Rates meet pre-Fed

As traders, market pundits and economists jaw over whether the Federal Reserve this year will lift its benchmark lending rate for the first time in almost a decade, several corners of the U.S. bond market aren't waiting around.

A wide range of short-term interest rates, which tend to be the most sensitive to Fed policy expectations, have been quietly grinding higher for weeks, or in some cases much longer. Several have even surpassed their levels from two years ago during the bond market's "taper tantrum," when prices tanked and yields shot up as the Fed pondered whether to halt its massive asset-purchase program.

Banks, money market mutual funds and other investors want to avoid being stuck with low-yielding debt when the U.S. central bank finally does begin raising interest rates, something it last did in June 2006. Generally positive commentary about the economy from the Fed at the conclusion of its latest policy meeting on Wednesday is seen by many as signaling that a rate rise could come as early as September.

"The confidence is starting to rise about a rate hike," said Gennadiy Goldberg, interest rate strategist at TD Securities in New York. "You want to be compensated for at least one hike."

For example, overnight bank borrowing rates have been inching up for the better part of a year and are around 36% more costly than in May 2014, when they hit a record low.

Yields on investment-grade corporate bonds are holding near recent two-year highs, and the premium paid for holding them relative to Treasuries is the steepest since September 2013.

And even as yields on bond market benchmarks like the 10-year Treasury note and 30-year T-bond have seen only intermittent upward pressure, those on shorter-dated Treasuries are decidedly higher.

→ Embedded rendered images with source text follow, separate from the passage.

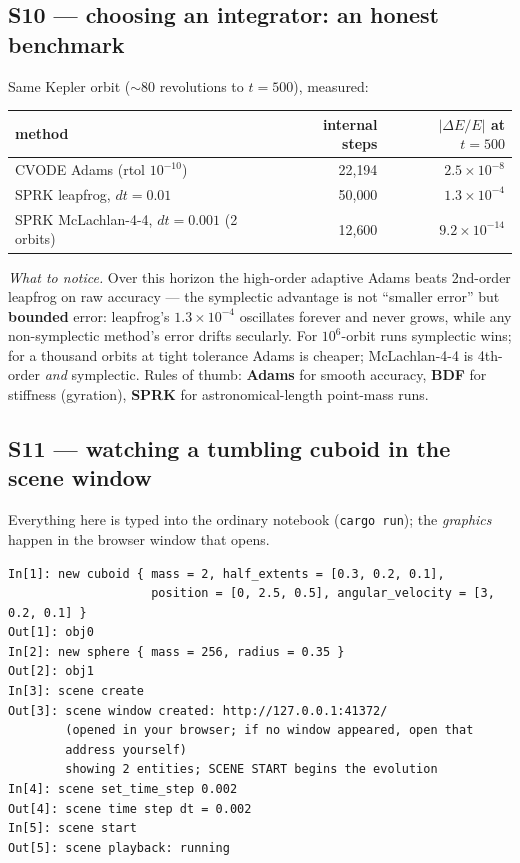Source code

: \documentclass[11pt]{article}
\newcommand{\code}[1]{\texttt{#1}}
\begin{document}
\subsection{S10 --- choosing an integrator: an honest benchmark}

Same Kepler orbit ($\sim$80 revolutions to $t=500$), measured:

\begin{center}
\begin{tabular}{lrr}
\textbf{method} & \textbf{internal steps} & $|\Delta E/E|$ at $t{=}500$\\\hline
CVODE Adams (rtol $10^{-10}$) & 22{,}194 & $2.5\times10^{-8}$\\
SPRK leapfrog, $dt=0.01$ & 50{,}000 & $1.3\times10^{-4}$\\
SPRK McLachlan-4-4, $dt=0.001$ (2 orbits) & 12{,}600 & $9.2\times10^{-14}$\\
\end{tabular}
\end{center}

\emph{What to notice.} Over this horizon the high-order adaptive Adams
beats 2nd-order leapfrog on raw accuracy --- the symplectic advantage
is not ``smaller error'' but \textbf{bounded} error: leapfrog's
$1.3\times10^{-4}$ oscillates forever and never grows, while any
non-symplectic method's error drifts secularly. For $10^{6}$-orbit runs
symplectic wins; for a thousand orbits at tight tolerance Adams is
cheaper; McLachlan-4-4 is 4th-order \emph{and} symplectic. Rules of
thumb: \textbf{Adams} for smooth accuracy, \textbf{BDF} for stiffness
(gyration), \textbf{SPRK} for astronomical-length point-mass runs.

\subsection{S11 --- watching a tumbling cuboid in the scene window}

Everything here is typed into the ordinary notebook (\code{cargo run});
the \emph{graphics} happen in the browser window that opens.

\begin{lstlisting}
In[1]: new cuboid { mass = 2, half_extents = [0.3, 0.2, 0.1],
                    position = [0, 2.5, 0.5], angular_velocity = [3, 0.2, 0.1] }
Out[1]: obj0
In[2]: new sphere { mass = 256, radius = 0.35 }
Out[2]: obj1
In[3]: scene create
Out[3]: scene window created: http://127.0.0.1:41372/
        (opened in your browser; if no window appeared, open that
        address yourself)
        showing 2 entities; SCENE START begins the evolution
In[4]: scene set_time_step 0.002
Out[4]: scene time step dt = 0.002
In[5]: scene start
Out[5]: scene playback: running
\end{lstlisting}
\end{document}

The yield on two-year Treasury notes, at 0.73% on Thursday, is just a tick from its highest level since April 2011 and is more than three times higher than it was in May 2013. Rates on T-bills, with durations less than a year, have hit their highest level so far this year.

Yields, or rates, move inversely to the price of bonds.

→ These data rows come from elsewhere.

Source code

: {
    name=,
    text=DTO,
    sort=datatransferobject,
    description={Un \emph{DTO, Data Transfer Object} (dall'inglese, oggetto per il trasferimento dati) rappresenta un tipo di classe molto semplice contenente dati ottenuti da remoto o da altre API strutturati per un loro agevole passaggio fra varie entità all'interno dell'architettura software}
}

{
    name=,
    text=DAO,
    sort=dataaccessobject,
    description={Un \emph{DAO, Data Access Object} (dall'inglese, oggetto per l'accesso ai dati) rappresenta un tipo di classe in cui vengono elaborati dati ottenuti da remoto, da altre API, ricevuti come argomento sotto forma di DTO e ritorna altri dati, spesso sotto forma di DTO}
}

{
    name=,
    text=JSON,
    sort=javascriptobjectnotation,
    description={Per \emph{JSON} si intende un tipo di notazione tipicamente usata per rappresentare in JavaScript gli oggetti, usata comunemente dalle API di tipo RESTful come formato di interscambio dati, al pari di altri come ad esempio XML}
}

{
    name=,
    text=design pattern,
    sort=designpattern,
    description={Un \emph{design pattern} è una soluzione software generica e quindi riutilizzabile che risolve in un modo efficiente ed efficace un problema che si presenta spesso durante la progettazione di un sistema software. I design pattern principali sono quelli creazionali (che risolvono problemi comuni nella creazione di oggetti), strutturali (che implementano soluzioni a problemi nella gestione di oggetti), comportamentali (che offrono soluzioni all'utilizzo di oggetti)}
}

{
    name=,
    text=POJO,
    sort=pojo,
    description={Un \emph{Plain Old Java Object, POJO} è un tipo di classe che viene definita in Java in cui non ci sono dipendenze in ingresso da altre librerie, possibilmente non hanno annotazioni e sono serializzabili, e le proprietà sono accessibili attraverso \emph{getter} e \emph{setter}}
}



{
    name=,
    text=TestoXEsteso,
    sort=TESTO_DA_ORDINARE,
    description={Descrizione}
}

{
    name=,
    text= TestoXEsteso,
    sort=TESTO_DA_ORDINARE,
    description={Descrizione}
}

To be sure, the Fed could still blink in the face of international headwinds to U.S. growth such as Greece's unresolved debt woes and stock market turmoil in China that could undermine its economy, the world's second largest. And a fresh bout of weakness in oil markets could make it difficult for inflation to move in the direction desired by the Fed.

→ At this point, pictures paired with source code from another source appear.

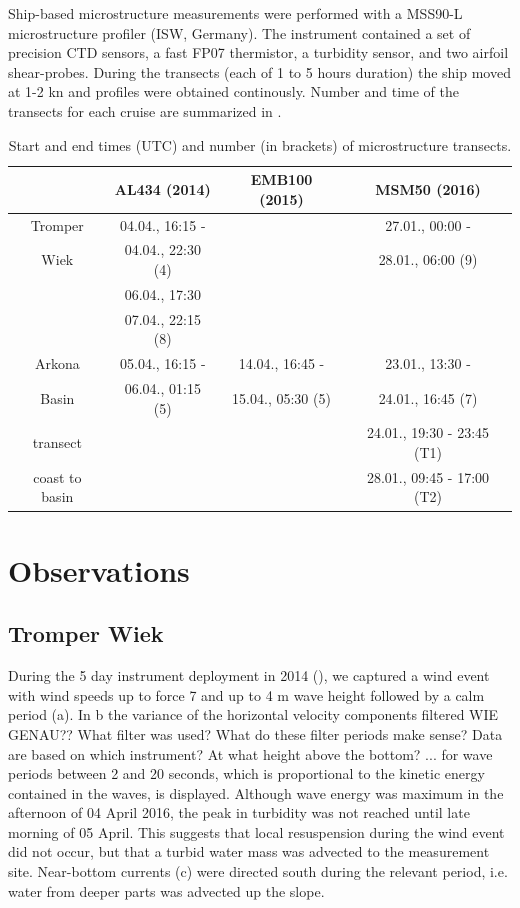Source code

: Ship-based microstructure measurements were performed with a MSS90-L 
microstructure profiler (ISW, Germany). The instrument contained a set of 
precision CTD sensors, a fast FP07 thermistor, a turbidity sensor, and two 
airfoil shear-probes. During the transects (each of 1 to 5 hours duration) the 
ship moved at 1-2 kn and profiles were obtained continously. Number and time of 
the transects for each cruise are summarized in .

 \begin{table}
\caption{Start and end times (UTC) and number (in brackets) of microstructure 
transects.}\label{mss}
\begin{center}
\begin{tabular}{cccc}
 & AL434 (2014) & EMB100 (2015) & MSM50 (2016)\\
 \hline
Tromper & 04.04., 16:15 - & & 27.01., 00:00 - \\ 
Wiek & 04.04., 22:30 (4) & & 28.01., 06:00 (9)\\
 & 06.04., 17:30 & & \\
 &  07.04., 22:15 (8) & & \\
\hline
Arkona & 05.04., 16:15 - & 14.04., 16:45 - & 23.01., 13:30 - \\
Basin & 06.04., 01:15 (5) & 15.04., 05:30 (5) & 24.01., 16:45 (7)\\
\hline
transect &  & & 24.01., 19:30 - 23:45 (T1)\\
coast to basin & & & 28.01., 09:45 - 17:00 (T2)\\
\end{tabular}
\end{center}
\end{table}

\section{Observations}

\subsection{Tromper Wiek}

During the 5 day instrument deployment in 2014 (), we captured 
a wind event with wind speeds up to force 7 and up to 4 m wave height followed 
by a calm 
period (a). In b the variance of the 
horizontal velocity components filtered WIE GENAU?? What filter was used? What 
do these filter periods make sense? Data are based on which instrument? At what 
height above the bottom? ... for wave periods between 2 and 20 
seconds, which is proportional to the kinetic energy contained in the 
waves, is displayed. Although wave energy was maximum in the afternoon of 
04 April 2016, the peak in turbidity was not reached until late morning of 
05 April. This 
suggests that local resuspension during the wind event did not occur, but that 
a turbid 
water mass was advected to the measurement site. Near-bottom currents 
(c) were directed south during the relevant period, 
i.e. water from deeper parts was advected up the slope.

To that end, some measures of Fed rate expectations suggest almost no probability the central bank will move before December. Fed fund futures prices reflect a zero percent chance of a rate hike in September, a 37% chance in October and a 64% chance in December, according to CME Group's FedWatch.

To head off undue turbulence, the Fed has long emphasized that it expects to raise interest rates only gradually from near-zero, unlike the tightening cycle last decade in which policymakers hiked borrowing costs slightly at every meeting.

In recent weeks and months, policymakers have also stressed that the timing of the initial rate rise is less important than how the economy evolves thereafter. Cleveland Fed President Loretta Mester even gave a speech this month entitled “Timing isn’t Everything.”


Still, overnight borrowing costs between banks are a reliable proxy that traders expect short-term U.S. rates will be heading higher sooner than later.

The federal funds effective rate, which the Fed seeks to control, has averaged 0.14% for three days in a row, matching its highest level since May 2013. That is 1.5 basis points above the midpoint of the zero-to-25-basis-point target range the Fed adopted in December 2008. A basis point is a hundredth of a percentage point.

Another key rate, the three-month London interbank offered rate, or Libor, a benchmark for $350 trillion worth of financial products worldwide, topped 30 basis points on Wednesday for the first time since January 2013.

And a type of interest rate swap designed to anticipate the Fed policy rate around the time of its next meeting in September now reflects a rate around 2 basis points above the top of the Fed's current target range.

For some, though, the most telling signal in recent days is the rise in interest rates on Treasury bills.

The interest rate on three-month T-bills that mature on Sept. 17, when the Fed releases its next policy meeting statement, rose to almost 7 basis points on Thursday, the highest level in nearly 14 months.

"T-bill rates are usually the last to move. They only move when they see the whites of the Fed's eyes," TD's Goldberg said.